[Start of section]

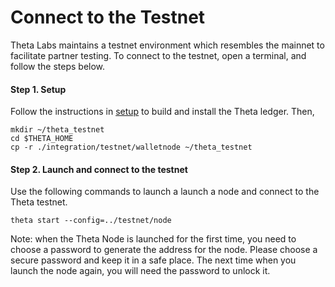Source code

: # Connect to the Testnet

Theta Labs maintains a testnet environment which resembles the mainnet to facilitate partner testing. To connect to the testnet, open a terminal, and follow the steps below.

#### Step 1. Setup
Follow the instructions in [setup](./setup.md) to build and install the Theta ledger. Then,
```
mkdir ~/theta_testnet
cd $THETA_HOME
cp -r ./integration/testnet/walletnode ~/theta_testnet
```

#### Step 2. Launch and connect to the testnet
Use the following commands to launch a launch a node and connect to the Theta testnet.
```
theta start --config=../testnet/node
```
Note: when the Theta Node is launched for the first time, you need to choose a password to generate the address for the node. Please choose a secure password and keep it in a safe place. The next time when you launch the node again, you will need the password to unlock it.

[End of section]

= Exercise aim =
Reproduce each entry exactly, without the pictures.

= Task answer =
Source code

: # Connect to the Testnet

Theta Labs maintains a testnet environment which resembles the mainnet to facilitate partner testing. To connect to the testnet, open a terminal, and follow the steps below.

#### Step 1. Setup
Follow the instructions in [setup](./setup.md) to build and install the Theta ledger. Then,
```
mkdir ~/theta_testnet
cd $THETA_HOME
cp -r ./integration/testnet/walletnode ~/theta_testnet
```

#### Step 2. Launch and connect to the testnet
Use the following commands to launch a launch a node and connect to the Theta testnet.
```
theta start --config=../testnet/node
```
Note: when the Theta Node is launched for the first time, you need to choose a password to generate the address for the node. Please choose a secure password and keep it in a safe place. The next time when you launch the node again, you will need the password to unlock it.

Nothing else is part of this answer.